## Packages

In [None]:
import os.path as osp
from pathlib import Path
from time import time
import matplotlib.pyplot as plt

import numpy as np
import pandas as pd
import librosa

from IPython.display import Audio, clear_output, display

In [None]:
import torch
from transformers import BertTokenizer, BertForSequenceClassification

## Arguments

In [None]:
bert_model = "bert-base-uncased"
pretrained_model = "../models/bert_pretrained/"
transcripts_path = "../outputs/data_transcripts_v2.csv"
device = "cpu"

## User-Defined Functions

In [None]:
class GrandStand_Dataset(torch.utils.data.Dataset):
    def __init__(self, encodings, labels, info):
        self.encodings = encodings
        self.labels = labels
        self.info = info

    def __getitem__(self, idx):
        item = {key: torch.tensor(val[idx]) for key, val in self.encodings.items()}
        item["labels"] = torch.tensor(self.labels[idx])
        item["info"] = self.info[idx]
        return item

    def __len__(self):
        return len(self.labels)

## Load Transcript

In [None]:
transcripts = pd.read_csv(transcripts_path)
transcripts.sample(n=5)

In [None]:
print("# Cases:", transcripts["file"].nunique())
print("# Speech Segments:", transcripts.shape[0])

In [None]:
text = transcripts["text"].tolist()
metadata = transcripts.apply(lambda x: (x["file"], x["line"]), axis=1).tolist()
fake_labels = [0 for i in range(transcripts.shape[0])]

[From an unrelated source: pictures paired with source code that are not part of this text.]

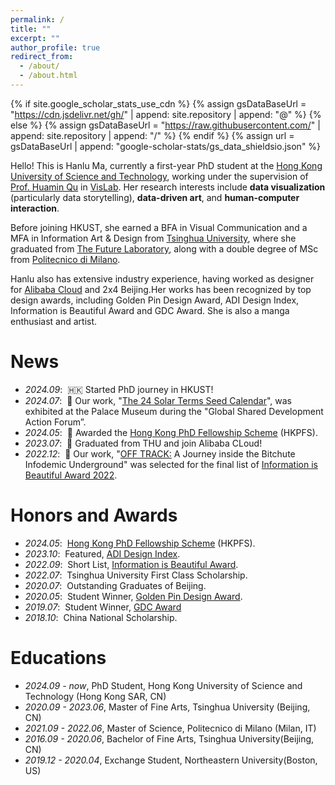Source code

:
 ```yaml
---
permalink: /
title: ""
excerpt: ""
author_profile: true
redirect_from: 
  - /about/
  - /about.html
---
```


{% if site.google_scholar_stats_use_cdn %}
{% assign gsDataBaseUrl = "https://cdn.jsdelivr.net/gh/" | append: site.repository | append: "@" %}
{% else %}
{% assign gsDataBaseUrl = "https://raw.githubusercontent.com/" | append: site.repository | append: "/" %}
{% endif %}
{% assign url = gsDataBaseUrl | append: "google-scholar-stats/gs_data_shieldsio.json" %}

<span class='anchor' id='about-me'></span>

Hello! This is Hanlu Ma, currently a first-year PhD student at the [Hong Kong University of Science and Technology](https://hkust.edu.hk/zh-hant), working under the supervision of [Prof. Huamin Qu](http://huamin.org/) in [VisLab](http://vis.cse.ust.hk/index.html). Her research interests include **data visualization** (particularly data storytelling), **data-driven art**, and **human-computer interaction**. 

Before joining HKUST, she earned a BFA in Visual Communication and a MFA in Information Art & Design from [Tsinghua University](https://www.tsinghua.edu.cn/), where she graduated from [The Future Laboratory](https://thfl.tsinghua.edu.cn/en/), along with a double degree of MSc from [Politecnico di Milano](https://www.polimi.it/).

Hanlu also has extensive industry experience, having worked as designer for [Alibaba Cloud](https://www.alibabacloud.com/en?_p_lc=1) and 2x4 Beijing.Her works has been recognized by top design awards, including Golden Pin Design Award, ADI Design Index, Information is Beautiful Award and GDC Award. She is also a manga enthusiast and artist.


# News
- *2024.09*: &nbsp;🇭🇰 Started PhD journey in HKUST!
- *2024.07*: &nbsp;🌱 Our work, "[The 24 Solar Terms Seed Calendar](https://www.behance.net/gallery/98618717/The-SEEDTOPIA-24-Solar-Terms-Seeds-Calendar)", was exhibited at the Palace Museum during the "Global Shared Development Action Forum”.
- *2024.05*: &nbsp;🎉 Awarded the [Hong Kong PhD Fellowship Scheme](https://cerg1.ugc.edu.hk/hkpfs/index.html) (HKPFS).
- *2023.07*: &nbsp;🎉 Graduated from THU and join Alibaba CLoud!
- *2022.12*: &nbsp;👾 Our work, "[OFF TRACK:](https://group02-dd17.github.io/offtrack/) A Journey inside the Bitchute Infodemic Underground" was selected for the final list of [Information is Beautiful Award 2022](https://www.informationisbeautifulawards.com/showcase/5403-off-track-a-journey-inside-the-bitchute-infodemic-underground). 

<!--# Publications 

<div class='paper-box'><div class='paper-box-image'><div><div class="badge">CVPR 2016</div><img src='images/500x300.png' alt="sym" width="100%"></div></div>
<div class='paper-box-text' markdown="1">

[Deep Residual Learning for Image Recognition](https://openaccess.thecvf.com/content_cvpr_2016/papers/He_Deep_Residual_Learning_CVPR_2016_paper.pdf)

**Kaiming He**, Xiangyu Zhang, Shaoqing Ren, Jian Sun

[**Project**](https://scholar.google.com/citations?view_op=view_citation&hl=zh-CN&user=DhtAFkwAAAAJ&citation_for_view=DhtAFkwAAAAJ:ALROH1vI_8AC) <strong><span class='show_paper_citations' data='DhtAFkwAAAAJ:ALROH1vI_8AC'></span></strong>
- Lorem ipsum dolor sit amet, consectetur adipiscing elit. Vivamus ornare aliquet ipsum, ac tempus justo dapibus sit amet. 
</div>
</div>

- [Lorem ipsum dolor sit amet, consectetur adipiscing elit. Vivamus ornare aliquet ipsum, ac tempus justo dapibus sit amet](https://github.com), A, B, C, **CVPR 2020**
-->

# Honors and Awards
- *2024.05*: &nbsp;[Hong Kong PhD Fellowship Scheme](https://cerg1.ugc.edu.hk/hkpfs/index.html) (HKPFS).
- *2023.10*: &nbsp;Featured, [ADI Design Index](https://www.adi-design.org/adi-design-index.html). 
- *2022.09*: &nbsp;Short List, [Information is Beautiful Award](https://www.informationisbeautifulawards.com/).
- *2022.07*: &nbsp;Tsinghua University First Class Scholarship.
- *2020.07*: &nbsp;Outstanding Graduates of Beijing.
- *2020.05*: &nbsp;Student Winner, [Golden Pin Design Award](https://goldenpin.org.tw/en).
- *2019.07*: &nbsp;Student Winner, [GDC Award](https://gdc.sgda.cc/homepage?lang=en)
- *2018.10*: &nbsp;China National Scholarship.


# Educations
- *2024.09 - now*, PhD Student, Hong Kong University of Science and Technology (Hong Kong SAR, CN)
- *2020.09 - 2023.06*, Master of Fine Arts, Tsinghua University (Beijing, CN)
- *2021.09 - 2022.06*, Master of Science, Politecnico di Milano (Milan, IT)
- *2016.09 - 2020.06*, Bachelor of Fine Arts, Tsinghua University(Beijing, CN)
- *2019.12 - 2020.04*, Exchange Student, Northeastern University(Boston, US)

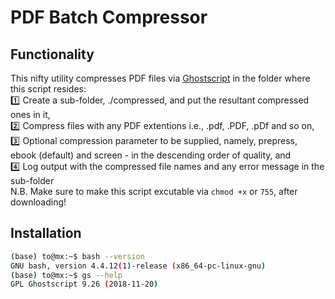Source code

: # PDF Batch Compressor

## Functionality
This nifty utility compresses PDF files via [Ghostscript](https://www.ghostscript.com/) in the folder where this script resides:  
:one: Create a sub-folder, ./compressed, and put the resultant compressed ones in it,  
:two: Compress files with any PDF extentions i.e., .pdf, .PDF, .pDf and so on,  
:three: Optional compression parameter to be supplied, namely, prepress, ebook (default) and screen - in the descending order of quality, and  
:four: Log output with the compressed file names and any error message in the sub-folder  
N.B. Make sure to make this script excutable via `chmod +x` or `755`, after downloading!

## Installation
```bash
(base) to@mx:~$ bash --version
GNU bash, version 4.4.12(1)-release (x86_64-pc-linux-gnu)
(base) to@mx:~$ gs --help
GPL Ghostscript 9.26 (2018-11-20)
```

## Load BERT Pre-Trained Weights

In [None]:
tokenizer = BertTokenizer.from_pretrained(bert_model)

In [None]:
st = time()

scotus_encoder = tokenizer(text, truncation=True, padding=True)
scotus_dataset = GrandStand_Dataset(scotus_encoder, fake_labels, metadata)

print(f"{round(time() - st, 2)}s")

In [None]:
st = time()
model = BertForSequenceClassification.from_pretrained(bert_model, num_labels=1)

model.load_state_dict(torch.load("../models/bert_pretrained/BERTforGS"))
model.eval()
model.to(device)

print(f"{round(time() - st, 2)}s")

## Generate Scores

In [None]:
st = time()

inputs = []
grandstanding_scores = []
for i, batch in enumerate(scotus_dataset):
    clear_output(wait=True)
    print("Item", i)
    print(f"Elapsed Time: {round(time() - st, 2)}s")
    with torch.no_grad():
        input_ids = batch["input_ids"].to(device)
        attention_mask = batch["attention_mask"].to(device)
        file_info = batch["info"]
        outputs = model(
            input_ids.reshape(1, -1), attention_mask=attention_mask.reshape(1, -1)
        )
        score = outputs.logits[0].item()
        grandstanding_scores.append((file_info, score))

print(f"Total Time: {round(time() - st, 2)}s")

In [None]:
gs_df = pd.DataFrame(
    data=[(i[0], i[1], s) for (i, s) in grandstanding_scores],
    columns=["file", "line", "gs_score"],
)
gs_df.sample(n=5)

In [None]:
_ = gs_df["gs_score"].hist()

In [None]:
gs_df.to_csv("../outputs/bert_scores.csv")